# DATA:
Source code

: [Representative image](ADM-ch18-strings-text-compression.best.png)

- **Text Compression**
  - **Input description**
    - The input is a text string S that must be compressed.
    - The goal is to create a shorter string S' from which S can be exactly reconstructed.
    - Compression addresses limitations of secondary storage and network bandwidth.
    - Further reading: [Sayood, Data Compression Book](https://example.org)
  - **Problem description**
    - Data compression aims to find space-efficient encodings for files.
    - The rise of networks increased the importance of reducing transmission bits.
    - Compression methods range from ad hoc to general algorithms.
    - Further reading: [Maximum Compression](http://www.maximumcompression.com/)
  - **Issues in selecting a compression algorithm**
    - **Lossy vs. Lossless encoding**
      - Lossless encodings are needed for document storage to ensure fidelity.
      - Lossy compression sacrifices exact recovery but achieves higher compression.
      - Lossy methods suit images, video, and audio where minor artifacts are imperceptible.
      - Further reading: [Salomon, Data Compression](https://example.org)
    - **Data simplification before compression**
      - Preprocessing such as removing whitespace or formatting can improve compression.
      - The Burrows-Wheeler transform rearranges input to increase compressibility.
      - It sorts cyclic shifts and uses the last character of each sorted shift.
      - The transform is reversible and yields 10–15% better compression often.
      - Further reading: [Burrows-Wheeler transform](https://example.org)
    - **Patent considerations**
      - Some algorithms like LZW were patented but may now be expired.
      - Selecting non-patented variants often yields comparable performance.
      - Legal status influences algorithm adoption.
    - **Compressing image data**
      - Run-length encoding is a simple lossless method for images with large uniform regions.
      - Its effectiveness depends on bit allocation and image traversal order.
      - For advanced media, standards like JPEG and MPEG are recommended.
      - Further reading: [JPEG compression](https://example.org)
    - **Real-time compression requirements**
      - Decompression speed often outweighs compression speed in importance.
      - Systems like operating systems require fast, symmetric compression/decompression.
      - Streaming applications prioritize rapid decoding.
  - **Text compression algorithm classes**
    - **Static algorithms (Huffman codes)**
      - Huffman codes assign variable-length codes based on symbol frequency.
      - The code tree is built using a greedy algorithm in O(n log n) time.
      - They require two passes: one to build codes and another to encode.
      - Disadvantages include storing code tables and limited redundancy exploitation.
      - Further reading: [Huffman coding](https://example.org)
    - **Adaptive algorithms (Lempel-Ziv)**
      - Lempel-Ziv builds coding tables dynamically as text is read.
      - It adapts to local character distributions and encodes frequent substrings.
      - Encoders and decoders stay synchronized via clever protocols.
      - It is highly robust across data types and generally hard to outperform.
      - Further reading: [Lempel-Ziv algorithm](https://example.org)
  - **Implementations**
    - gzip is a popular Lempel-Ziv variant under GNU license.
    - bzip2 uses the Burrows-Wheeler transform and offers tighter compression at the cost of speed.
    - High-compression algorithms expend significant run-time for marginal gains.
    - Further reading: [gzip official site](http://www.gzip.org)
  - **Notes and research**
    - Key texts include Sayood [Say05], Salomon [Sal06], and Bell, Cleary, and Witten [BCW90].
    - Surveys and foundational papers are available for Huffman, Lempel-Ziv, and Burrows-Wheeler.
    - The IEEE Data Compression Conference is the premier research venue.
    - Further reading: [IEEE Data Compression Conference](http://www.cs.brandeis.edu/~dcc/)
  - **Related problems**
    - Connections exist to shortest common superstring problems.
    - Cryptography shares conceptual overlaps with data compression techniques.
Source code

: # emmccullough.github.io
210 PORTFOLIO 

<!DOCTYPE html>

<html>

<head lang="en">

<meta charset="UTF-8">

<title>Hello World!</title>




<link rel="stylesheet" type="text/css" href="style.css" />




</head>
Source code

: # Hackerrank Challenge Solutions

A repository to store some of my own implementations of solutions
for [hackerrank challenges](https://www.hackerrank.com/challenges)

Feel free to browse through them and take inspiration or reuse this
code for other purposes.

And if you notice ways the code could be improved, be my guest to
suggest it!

# PROBLEM DETAILS:
Output the listing once more. Leave each word as it stands.

# RESULT OF THE EXERCISE:
Source code

: [Representative image](ADM-ch18-strings-text-compression.best.png)

- **Text Compression**
  - **Input description**
    - The input is a text string S that must be compressed.
    - The goal is to create a shorter string S' from which S can be exactly reconstructed.
    - Compression addresses limitations of secondary storage and network bandwidth.
    - Further reading: [Sayood, Data Compression Book](https://example.org)
  - **Problem description**
    - Data compression aims to find space-efficient encodings for files.
    - The rise of networks increased the importance of reducing transmission bits.
    - Compression methods range from ad hoc to general algorithms.
    - Further reading: [Maximum Compression](http://www.maximumcompression.com/)
  - **Issues in selecting a compression algorithm**
    - **Lossy vs. Lossless encoding**
      - Lossless encodings are needed for document storage to ensure fidelity.
      - Lossy compression sacrifices exact recovery but achieves higher compression.
      - Lossy methods suit images, video, and audio where minor artifacts are imperceptible.
      - Further reading: [Salomon, Data Compression](https://example.org)
    - **Data simplification before compression**
      - Preprocessing such as removing whitespace or formatting can improve compression.
      - The Burrows-Wheeler transform rearranges input to increase compressibility.
      - It sorts cyclic shifts and uses the last character of each sorted shift.
      - The transform is reversible and yields 10–15% better compression often.
      - Further reading: [Burrows-Wheeler transform](https://example.org)
    - **Patent considerations**
      - Some algorithms like LZW were patented but may now be expired.
      - Selecting non-patented variants often yields comparable performance.
      - Legal status influences algorithm adoption.
    - **Compressing image data**
      - Run-length encoding is a simple lossless method for images with large uniform regions.
      - Its effectiveness depends on bit allocation and image traversal order.
      - For advanced media, standards like JPEG and MPEG are recommended.
      - Further reading: [JPEG compression](https://example.org)
    - **Real-time compression requirements**
      - Decompression speed often outweighs compression speed in importance.
      - Systems like operating systems require fast, symmetric compression/decompression.
      - Streaming applications prioritize rapid decoding.
  - **Text compression algorithm classes**
    - **Static algorithms (Huffman codes)**
      - Huffman codes assign variable-length codes based on symbol frequency.
      - The code tree is built using a greedy algorithm in O(n log n) time.
      - They require two passes: one to build codes and another to encode.
      - Disadvantages include storing code tables and limited redundancy exploitation.
      - Further reading: [Huffman coding](https://example.org)
    - **Adaptive algorithms (Lempel-Ziv)**
      - Lempel-Ziv builds coding tables dynamically as text is read.
      - It adapts to local character distributions and encodes frequent substrings.
      - Encoders and decoders stay synchronized via clever protocols.
      - It is highly robust across data types and generally hard to outperform.
      - Further reading: [Lempel-Ziv algorithm](https://example.org)
  - **Implementations**
    - gzip is a popular Lempel-Ziv variant under GNU license.
    - bzip2 uses the Burrows-Wheeler transform and offers tighter compression at the cost of speed.
    - High-compression algorithms expend significant run-time for marginal gains.
    - Further reading: [gzip official site](http://www.gzip.org)
  - **Notes and research**
    - Key texts include Sayood [Say05], Salomon [Sal06], and Bell, Cleary, and Witten [BCW90].
    - Surveys and foundational papers are available for Huffman, Lempel-Ziv, and Burrows-Wheeler.
    - The IEEE Data Compression Conference is the premier research venue.
    - Further reading: [IEEE Data Compression Conference](http://www.cs.brandeis.edu/~dcc/)
  - **Related problems**
    - Connections exist to shortest common superstring problems.
    - Cryptography shares conceptual overlaps with data compression techniques.
Source code

: # emmccullough.github.io
210 PORTFOLIO 

<!DOCTYPE html>

<html>

<head lang="en">

<meta charset="UTF-8">

<title>Hello World!</title>




<link rel="stylesheet" type="text/css" href="style.css" />




</head>
Source code

: # Hackerrank Challenge Solutions

A repository to store some of my own implementations of solutions
for [hackerrank challenges](https://www.hackerrank.com/challenges)

Feel free to browse through them and take inspiration or reuse this
code for other purposes.

And if you notice ways the code could be improved, be my guest to
suggest it!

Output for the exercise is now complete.